Senator John McCain says the financial crisis requires the candidates for president to “put country first” and postpone their debate, scheduled for tonight in Oxford, Mississippi. He’s wrong.
Putting country first means sharing your vision for America’s future with voters. What direction do you want to take this country? How do you see America’s place in the world? And if that’s not where we’re at now, how do we get there?
Putting country first is explaining how America should behave on the world stage. What should our priorities be? How should we work with allies? With foes?
Putting country first means explaining in clear, simple and concise language how the current economic crisis impacts our national security and what you intend to do about it.
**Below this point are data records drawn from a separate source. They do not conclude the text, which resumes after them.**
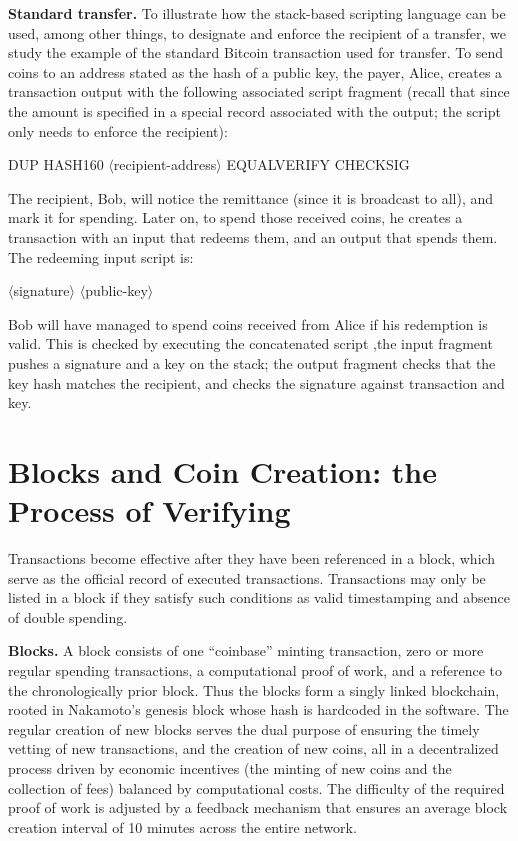 \textbf{Standard transfer.} To illustrate how the stack-based scripting language can be used,
among other things, to designate and enforce the recipient of a transfer, we study the example
of the standard Bitcoin transaction used for transfer. To send coins to an address
stated as the hash of a public key, the payer, Alice, creates a transaction output with
the following associated script fragment (recall that since the amount is specified in a
special record associated with the output; the script only needs to enforce the recipient):

DUP HASH160 $\langle$recipient-address$\rangle$  EQUALVERIFY CHECKSIG        

The recipient, Bob, will notice the remittance (since it is broadcast to all), and mark it
for spending. Later on, to spend those received coins, he creates a transaction with an
input that redeems them, and an output that spends them. The redeeming input script is:

$\langle$signature$\rangle$ $\langle$public-key$\rangle$ 

Bob will have managed to spend coins received from Alice if his redemption is valid.
This is checked by executing the concatenated script ,the input fragment  pushes a signature and a key on the stack; the output fragment  checks that the key
hash matches the recipient, and checks the signature against transaction and key.

\section{Blocks and Coin Creation: the Process of Verifying}
Transactions become effective after they have been referenced in a block, which serve as
the official record of executed transactions. Transactions may only be listed in a block
if they satisfy such conditions as valid timestamping and absence of double spending.

\textbf{Blocks.} A block consists of one “coinbase” minting transaction, zero or more regular
spending transactions, a computational proof of work, and a reference to the chronologically
prior block. Thus the blocks form a singly linked blockchain, rooted in Nakamoto’s
genesis block whose hash is hardcoded in the software. The regular creation of new
blocks serves the dual purpose of ensuring the timely vetting of new transactions, and
the creation of new coins, all in a decentralized process driven by economic incentives
(the minting of new coins and the collection of fees) balanced by computational costs.
The difficulty of the required proof of work is adjusted by a feedback mechanism that
ensures an average block creation interval of 10 minutes across the entire network.

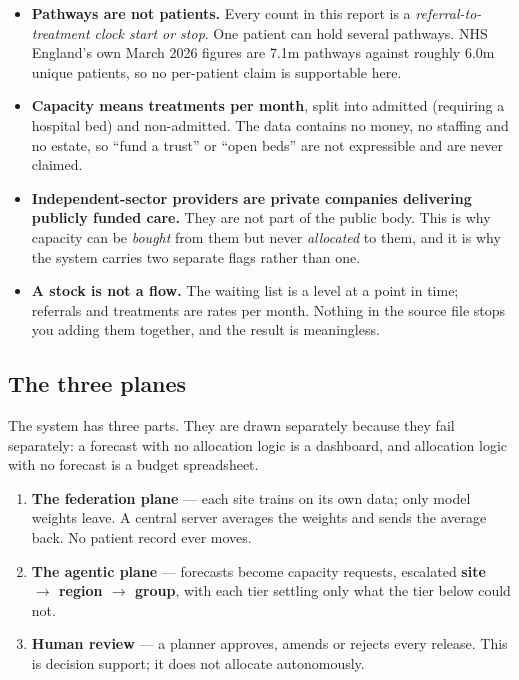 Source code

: \documentclass[11pt,a4paper]{article}
\begin{document}
\begin{itemize}[leftmargin=1.3em]
\item \textbf{Pathways are not patients.} Every count in this report is a \emph{referral-to-treatment
clock start or stop}. One patient can hold several pathways. NHS England's own March 2026 figures are
7.1m pathways against roughly 6.0m unique patients, so no per-patient claim is supportable here.

\item \textbf{Capacity means treatments per month}, split into admitted (requiring a hospital bed) and
non-admitted. The data contains no money, no staffing and no estate, so ``fund a trust'' or ``open
beds'' are not expressible and are never claimed.

\item \textbf{Independent-sector providers are private companies delivering publicly funded care.}
They are not part of the public body. This is why capacity can be \emph{bought} from them but never
\emph{allocated} to them, and it is why the system carries two separate flags rather than one.

\item \textbf{A stock is not a flow.} The waiting list is a level at a point in time; referrals and
treatments are rates per month. Nothing in the source file stops you adding them together, and the
result is meaningless.
\end{itemize}

\subsection{The three planes}

The system has three parts. They are drawn separately because they fail separately: a forecast with no
allocation logic is a dashboard, and allocation logic with no forecast is a budget spreadsheet.

\begin{enumerate}[leftmargin=1.5em]
\item \textbf{The federation plane} --- each site trains on its own data; only model weights leave.
A central server averages the weights and sends the average back. No patient record ever moves.

\item \textbf{The agentic plane} --- forecasts become capacity requests, escalated
\textbf{site $\rightarrow$ region $\rightarrow$ group}, with each tier settling only what the tier
below could not.

\item \textbf{Human review} --- a planner approves, amends or rejects every release. This is decision
support; it does not allocate autonomously.
\end{enumerate}
\end{document}
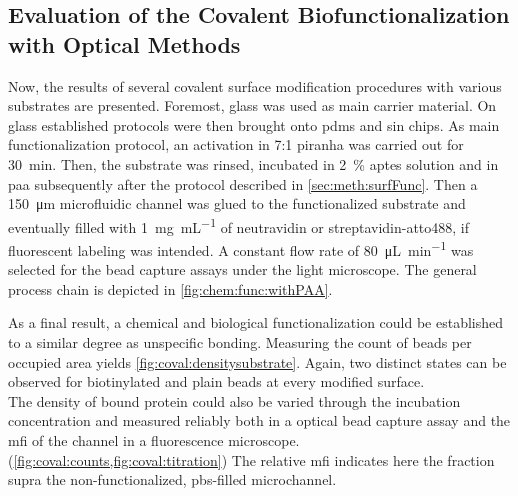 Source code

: \subsection{Evaluation of the Covalent Biofunctionalization with Optical Methods}
Now, the results of several covalent surface modification procedures with various substrates are presented. Foremost, glass was used as main carrier material. On glass established protocols were then brought onto \gls{pdms} and \gls{sin} chips. As main functionalization protocol, an activation in 7:1 \gls{piranha} was carried out for \SI{30}{\minute}. Then, the substrate was rinsed, incubated in \SI{2}{\percent} \gls{aptes} solution and in \gls{paa} subsequently after the protocol described in \cref{sec:meth:surfFunc}. Then a \SI{150}{\micro\meter} microfluidic channel was glued to the functionalized substrate and eventually filled with \SI{1}{\milli\gram\per\milli\liter} of neutravidin or streptavidin-atto488, if fluorescent labeling was intended. A constant flow rate of \SI{80}{\micro\liter\per\minute} was selected for the bead capture assays under the light microscope. The general process chain is depicted in \cref{fig:chem:func:withPAA}.


As a final result, a chemical and biological functionalization could be established to a similar degree as unspecific bonding. Measuring the count of beads per occupied area yields \cref{fig:coval:densitysubstrate}. Again, two distinct states can be observed for biotinylated and plain beads at every modified surface.\\
The density of bound protein could also be varied through the incubation concentration and measured reliably both in a optical bead capture assay and the \gls{mfi} of the channel in a fluorescence microscope.(\cref{fig:coval:counts,fig:coval:titration}) The relative \gls{mfi} indicates here the fraction supra the non-functionalized, \gls{pbs}-filled microchannel.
If you could lead your party, what would your solution to the economic crisis look like? Will your fellow Republicans in Congress follow you? If not, what do you do?
Putting country first means explaining why your running mate, Governor Sarah Palin, is qualified to step into your shoes and lead the free world on Day Two. Putting your country first, and your campaign second, is answering that question without once pivoting to attack your opponent, Senator Barack Obama. The selection of the vice presidential nominee is a test of the presidential candidate’s judgement — and it’s not graded on a curve. You either believe Governor Palin has national policy bona fides or she doesn’t. Putting country first is answering with a simple yes or no, and then explaining the reasons for your answer. If you don’t believe your vice president needs to be fully qualified to be president on Day Two, then explain why you think the risks that creates if something happens to you is justified.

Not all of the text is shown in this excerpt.